6. Don't tell other persons that you know how they are feeling.
You don't.

7. Don't say to the other person to simply forget about it.
It isn't that simple.

8. Don't feel pressured to respond when someone else is talking to you.
Just being there and listening is what matters the most to that person.

9. Don't be afraid to ask someone else how they are doing.
Your concern may be very uplifting for them.
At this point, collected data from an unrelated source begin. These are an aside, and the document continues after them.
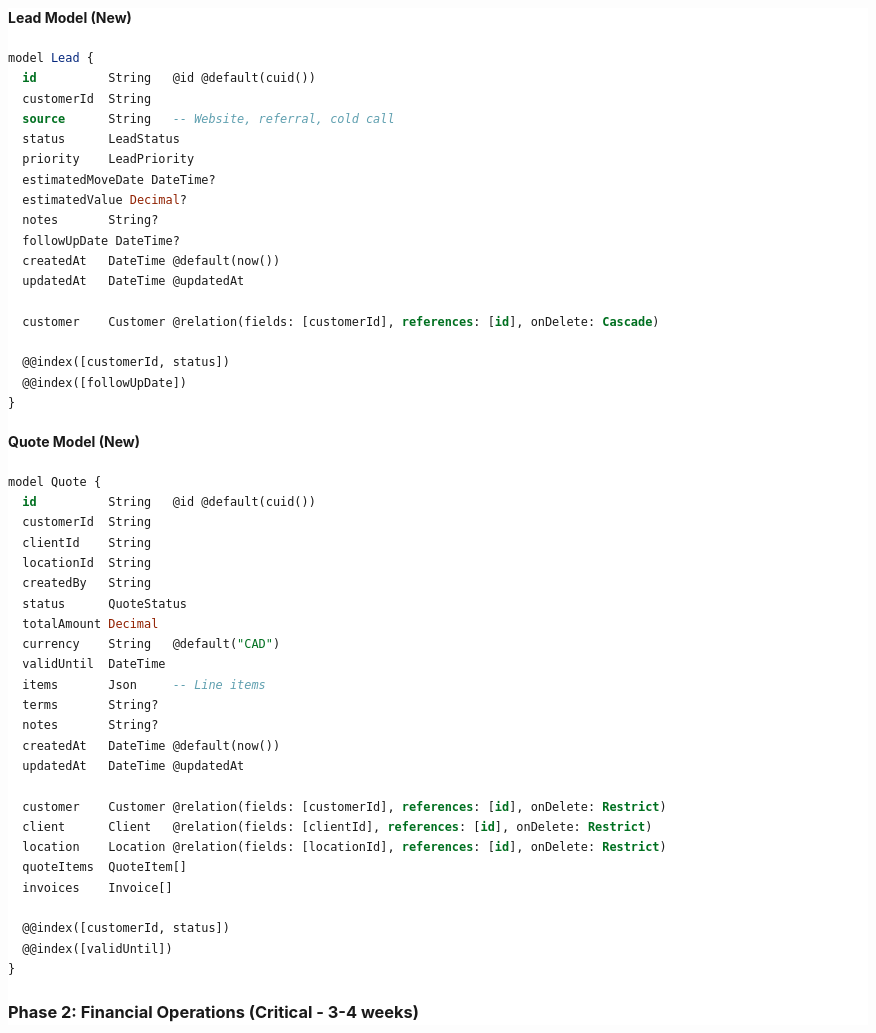 #### **Lead Model (New)**
```sql
model Lead {
  id          String   @id @default(cuid())
  customerId  String
  source      String   -- Website, referral, cold call
  status      LeadStatus
  priority    LeadPriority
  estimatedMoveDate DateTime?
  estimatedValue Decimal?
  notes       String?
  followUpDate DateTime?
  createdAt   DateTime @default(now())
  updatedAt   DateTime @updatedAt
  
  customer    Customer @relation(fields: [customerId], references: [id], onDelete: Cascade)
  
  @@index([customerId, status])
  @@index([followUpDate])
}
```

#### **Quote Model (New)**
```sql
model Quote {
  id          String   @id @default(cuid())
  customerId  String
  clientId    String
  locationId  String
  createdBy   String
  status      QuoteStatus
  totalAmount Decimal
  currency    String   @default("CAD")
  validUntil  DateTime
  items       Json     -- Line items
  terms       String?
  notes       String?
  createdAt   DateTime @default(now())
  updatedAt   DateTime @updatedAt
  
  customer    Customer @relation(fields: [customerId], references: [id], onDelete: Restrict)
  client      Client   @relation(fields: [clientId], references: [id], onDelete: Restrict)
  location    Location @relation(fields: [locationId], references: [id], onDelete: Restrict)
  quoteItems  QuoteItem[]
  invoices    Invoice[]
  
  @@index([customerId, status])
  @@index([validUntil])
}
```

### **Phase 2: Financial Operations (Critical - 3-4 weeks)**
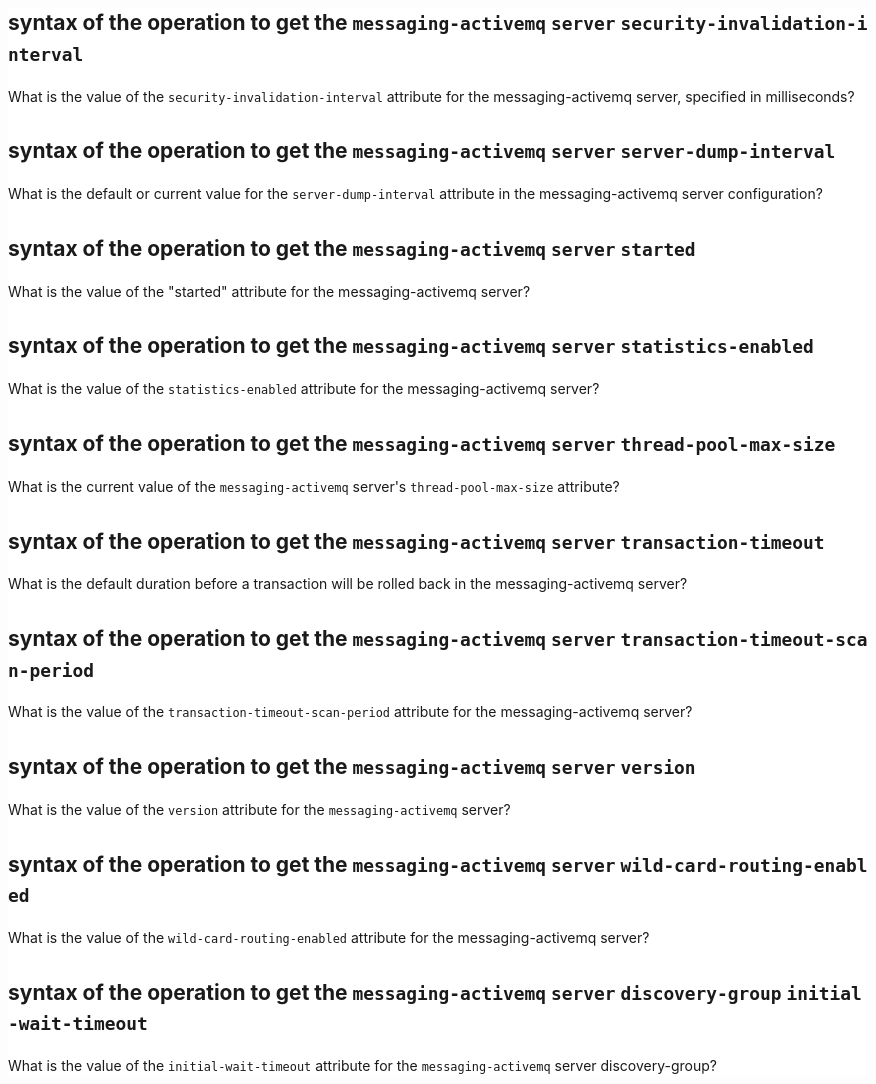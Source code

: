 ## syntax of the operation to get the `messaging-activemq` `server` `security-invalidation-interval`
What is the value of the `security-invalidation-interval` attribute for the messaging-activemq server, specified in milliseconds?

## syntax of the operation to get the `messaging-activemq` `server` `server-dump-interval`
What is the default or current value for the `server-dump-interval` attribute in the messaging-activemq server configuration?

## syntax of the operation to get the `messaging-activemq` `server` `started`
What is the value of the "started" attribute for the messaging-activemq server?

## syntax of the operation to get the `messaging-activemq` `server` `statistics-enabled`
What is the value of the `statistics-enabled` attribute for the messaging-activemq server?

## syntax of the operation to get the `messaging-activemq` `server` `thread-pool-max-size`
What is the current value of the `messaging-activemq` server's `thread-pool-max-size` attribute?

## syntax of the operation to get the `messaging-activemq` `server` `transaction-timeout`
What is the default duration before a transaction will be rolled back in the messaging-activemq server?

## syntax of the operation to get the `messaging-activemq` `server` `transaction-timeout-scan-period`
What is the value of the `transaction-timeout-scan-period` attribute for the messaging-activemq server?

## syntax of the operation to get the `messaging-activemq` `server` `version`
What is the value of the `version` attribute for the `messaging-activemq` server?

## syntax of the operation to get the `messaging-activemq` `server` `wild-card-routing-enabled`
What is the value of the `wild-card-routing-enabled` attribute for the messaging-activemq server?

## syntax of the operation to get the `messaging-activemq` `server` `discovery-group` `initial-wait-timeout`
What is the value of the `initial-wait-timeout` attribute for the `messaging-activemq` server discovery-group?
10. Don't try to talk someone else out of their feelings even if you don't understand their reactions to an incident.
Just listen.

End of Section Quiz

Please circle the correct answer.

1.

One should try to live as normal a life as possible after exposure to a traumatic situation.

T

F

2.

A defusing is one possible method of on-scene support which may be used in a disaster.

T

F

3.

SMID is based on the principles of crisis intervention and critical incident stress management.

T

F

4.

Early intervention after a stress reaction is not necessary for maximum benefit to be derived from the intervention.

T

F

5.

Significant-other support services is one post-incident SMID measure.

T

F

6.

When you are experiencing a stress reaction daily use of alcohol may be helpful.

T

F

7.

We have some control over what happens to us psychologically after exposure to a disaster.

T

F

8.

Promotion of worker health and well-being is a SMID goal.

T

F

9.

After exposure to a disaster situation, don't attempt to reassure yourself or others that everything is "okay".

T

F

10.

Adequate sleep and a balanced diet are essential after exposure to a traumatic situation.

T

F

Note: Answers to questions are on Appendix 2. Quiz Answers.